In Chapter 34 of The Kingdoms, Kite goes on this musing about religion:
The golden dome of the cathedral at Cadiz showed, just. He had been trying not to stare at it as much as he'd been trying not to stare at the flagless masts of the Royal Sovereign. As of this morning, he hadn't been ashore for twenty months and two days. He had never wanted to with any particular exigency, but Cadiz was different. It wasn't home; he'd moved too often to have a home except wherever the majority of his clothes were, but it was a place he liked, and whenever he did look, he wondered if the same priests were there. He had started, since getting here, to want to go to a real Mass again, in a real church instead of the bleak grey English ones with their boneless English parsons. There was something off-putting about faith with no backbone and only just enough teeth to get through a cucumber sandwich.
Chapter 34
Why is "cucumber" specified as the type of the sandwich here? I don't see any particular reason for it to have been chosen over any other kind of soft filling. I suspect that there may be some historical reason for the choice - the author sprinkles other little historical references around - but I don't know much about that time period at all.

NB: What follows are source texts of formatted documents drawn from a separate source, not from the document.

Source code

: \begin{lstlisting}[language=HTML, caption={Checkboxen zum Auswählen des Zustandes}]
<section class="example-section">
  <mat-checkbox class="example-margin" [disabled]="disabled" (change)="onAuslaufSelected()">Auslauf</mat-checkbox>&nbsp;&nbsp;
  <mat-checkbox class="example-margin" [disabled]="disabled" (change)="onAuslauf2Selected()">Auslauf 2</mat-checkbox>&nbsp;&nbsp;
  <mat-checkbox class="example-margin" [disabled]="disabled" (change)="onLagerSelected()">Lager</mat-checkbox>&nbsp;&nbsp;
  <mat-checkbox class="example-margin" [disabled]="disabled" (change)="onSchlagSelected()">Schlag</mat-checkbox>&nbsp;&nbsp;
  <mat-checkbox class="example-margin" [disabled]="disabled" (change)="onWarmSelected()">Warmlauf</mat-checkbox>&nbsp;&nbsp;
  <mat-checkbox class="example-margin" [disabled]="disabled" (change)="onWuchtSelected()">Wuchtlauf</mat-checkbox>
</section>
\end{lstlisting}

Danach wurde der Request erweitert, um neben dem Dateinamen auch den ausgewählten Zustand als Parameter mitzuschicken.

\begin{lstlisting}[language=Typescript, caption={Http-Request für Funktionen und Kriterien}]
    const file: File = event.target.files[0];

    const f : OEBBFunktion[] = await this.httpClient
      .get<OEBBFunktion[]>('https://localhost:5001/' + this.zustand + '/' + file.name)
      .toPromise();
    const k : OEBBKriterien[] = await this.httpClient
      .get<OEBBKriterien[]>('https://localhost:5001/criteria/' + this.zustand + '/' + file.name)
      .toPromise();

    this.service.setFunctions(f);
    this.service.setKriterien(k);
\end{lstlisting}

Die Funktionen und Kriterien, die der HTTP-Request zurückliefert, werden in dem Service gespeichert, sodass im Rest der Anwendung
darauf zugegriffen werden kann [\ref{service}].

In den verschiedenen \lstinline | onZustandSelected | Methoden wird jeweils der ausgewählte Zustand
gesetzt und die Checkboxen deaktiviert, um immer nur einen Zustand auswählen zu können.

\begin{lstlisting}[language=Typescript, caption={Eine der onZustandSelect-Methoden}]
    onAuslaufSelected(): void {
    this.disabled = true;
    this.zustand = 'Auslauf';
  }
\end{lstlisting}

As for what historical times might be relevant - Kite was born in the early 1770s a Catholic and essentially grew up sailing with first the Spanish navy and then the English one (as far as I can tell; multiple timelines partially told by flashbacks are confusing). He delivers this paragraph in 1805, shortly before the French change history to win Trafalgar. While both sides of the war have had access to information about the future for some years at this point, it wouldn't have been long enough for major cultural changes. I think, anyhow.
Why is a "cucumber sandwich" specifically used as what English faith has "only just enough teeth to get through"?